ReCAPTCHA was a small project started in 2007 by a small team at Carnegie Mellon University. The concept was, and remains, very simple. Use humans to solve small puzzles which are easy for us and hard for machines to do. It didn’t take Google all that long to see the potential though and it was acquired by them in 2009.
Originally ReCAPTCHA was working with the Gutenburg project in order to help decipher text which couldn’t be automatically scanned. At the time Google was battling this exact problem as part of their Google books project. So it was a natural move to acquire ReCAPTCHA and use their technology.
Each set of text is scanned by two different OCR programs. The results are matched against each other as well as the Oxford English dictionary. Where there is a discrepancy the word is marked as suspicious and will then be used in a CAPTCHA.
At this point the system doesn’t know what the word is. This doesn’t really help prevent bots as they could enter any approximate text and the system would accept it, having no reference. So a control word is also needed. One known to the system but which cannot be guessed by a bot.
To solve this the control word is one that both OCR programs have failed to recognize and which was solved by humans. This means a spammer would need access to OCR software better than the state of the art programs reCAPTCHA are using, to be in with a shot.
It also takes surprisingly few solves for a word to be treated as valid. Half a point is assigned to the OCR programs interpretation and a full point for each human solve. It takes just 2.5 points for a word to be counted as valid. So if one of the OCR programs and two humans agree, then it’s counted as solved.
The no CAPTCA reCAPTCHA
The next evolution from the typed capture is the ‘I am not a robot’ click we’re all familiar with. Here Google did away with getting us having to actually write something and instead just used an analysis of our behavior in making that click to decide if we are human.
If you fail the click test (It’s never happened to me, but maybe there are some cyborgs out there with hurt feelings) then you are presented with a much harder fallback CAPTHCA. Solve this and you are counted as human and your ‘click behavior’ can be added as a legitimate human click.
Google has seen a lot of criticism for just how inaccessible reCAPTCHA is, with many people remarking on how hard it is to solve for those who use screen readers and other assistive technology. The audio fallback was made available to solve this, but this has had its own security issues.

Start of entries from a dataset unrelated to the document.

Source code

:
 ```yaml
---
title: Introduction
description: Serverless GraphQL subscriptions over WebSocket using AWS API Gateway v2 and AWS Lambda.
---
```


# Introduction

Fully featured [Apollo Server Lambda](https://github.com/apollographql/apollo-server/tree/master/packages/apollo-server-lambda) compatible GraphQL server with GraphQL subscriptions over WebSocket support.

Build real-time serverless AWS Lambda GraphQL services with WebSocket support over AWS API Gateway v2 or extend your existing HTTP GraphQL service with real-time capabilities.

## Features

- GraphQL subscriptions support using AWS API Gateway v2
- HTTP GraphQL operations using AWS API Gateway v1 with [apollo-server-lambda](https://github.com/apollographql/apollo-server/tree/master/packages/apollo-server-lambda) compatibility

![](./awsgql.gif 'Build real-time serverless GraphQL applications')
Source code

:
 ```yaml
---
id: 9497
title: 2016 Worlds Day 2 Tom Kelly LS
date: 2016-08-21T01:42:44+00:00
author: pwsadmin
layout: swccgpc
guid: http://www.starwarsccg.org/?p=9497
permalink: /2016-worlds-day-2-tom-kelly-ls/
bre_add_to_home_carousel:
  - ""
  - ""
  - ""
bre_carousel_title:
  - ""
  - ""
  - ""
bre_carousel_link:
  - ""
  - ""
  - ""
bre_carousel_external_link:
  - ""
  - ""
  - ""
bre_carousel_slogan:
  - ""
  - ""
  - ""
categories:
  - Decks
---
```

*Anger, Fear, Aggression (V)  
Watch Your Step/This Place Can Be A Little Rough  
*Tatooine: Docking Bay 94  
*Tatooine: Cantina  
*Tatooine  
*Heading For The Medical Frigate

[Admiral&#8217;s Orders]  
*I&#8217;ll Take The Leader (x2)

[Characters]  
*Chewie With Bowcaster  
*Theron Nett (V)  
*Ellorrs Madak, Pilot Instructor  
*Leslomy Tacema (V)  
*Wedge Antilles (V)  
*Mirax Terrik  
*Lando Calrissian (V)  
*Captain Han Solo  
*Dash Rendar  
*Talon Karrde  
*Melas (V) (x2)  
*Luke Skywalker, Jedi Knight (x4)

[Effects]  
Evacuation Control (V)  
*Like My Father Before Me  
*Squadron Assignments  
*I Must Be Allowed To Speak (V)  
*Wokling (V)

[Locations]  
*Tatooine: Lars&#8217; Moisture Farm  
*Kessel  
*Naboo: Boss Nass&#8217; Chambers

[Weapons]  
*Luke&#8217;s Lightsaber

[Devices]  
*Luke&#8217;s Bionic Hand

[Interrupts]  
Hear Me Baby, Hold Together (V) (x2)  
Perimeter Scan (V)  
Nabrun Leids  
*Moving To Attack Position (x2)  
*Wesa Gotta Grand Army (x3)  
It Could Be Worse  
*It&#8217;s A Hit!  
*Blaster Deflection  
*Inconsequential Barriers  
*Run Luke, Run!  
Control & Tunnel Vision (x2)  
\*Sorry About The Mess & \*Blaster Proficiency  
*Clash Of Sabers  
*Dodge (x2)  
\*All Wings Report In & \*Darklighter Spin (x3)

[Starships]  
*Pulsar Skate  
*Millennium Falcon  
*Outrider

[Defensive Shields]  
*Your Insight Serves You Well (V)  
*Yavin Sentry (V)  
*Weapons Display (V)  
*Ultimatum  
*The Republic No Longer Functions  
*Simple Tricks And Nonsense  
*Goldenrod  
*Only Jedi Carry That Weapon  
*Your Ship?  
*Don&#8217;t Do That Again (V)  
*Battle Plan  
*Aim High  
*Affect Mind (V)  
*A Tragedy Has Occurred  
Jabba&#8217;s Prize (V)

Google also saw the opportunity to use some free human labor to solve issues outside of the Google Books project. In 2012 Google Street View started using numbers captured from houses within reCAPCHA. This allowed them to more accurately pinpoint locations. So you can put in a street number and get an approximate location.
Have you ever wondered how Google Maps knows the exact location of your neighborhood coffee shop? Or of the hotel you’re staying at next month? Translating a street address to an exact location on a map is harder than it seems
Vinay Shet - PM Google reCAPCHA project
Next Google went on to start including pictures of animals, in 2014. This created a more visual capture and one that was a bit more accessible, as it was a lot easier for humans to solve.
What else was Google working on in 2014? Well from 2012 onward Google was making big steps with image recognition, launching the reverse image search and in 2015 the Cloud Vision API.
The next evolution has been to remove the need to take any more action than a single click. This is by far the most accessible version and requires the user simply to click on a button.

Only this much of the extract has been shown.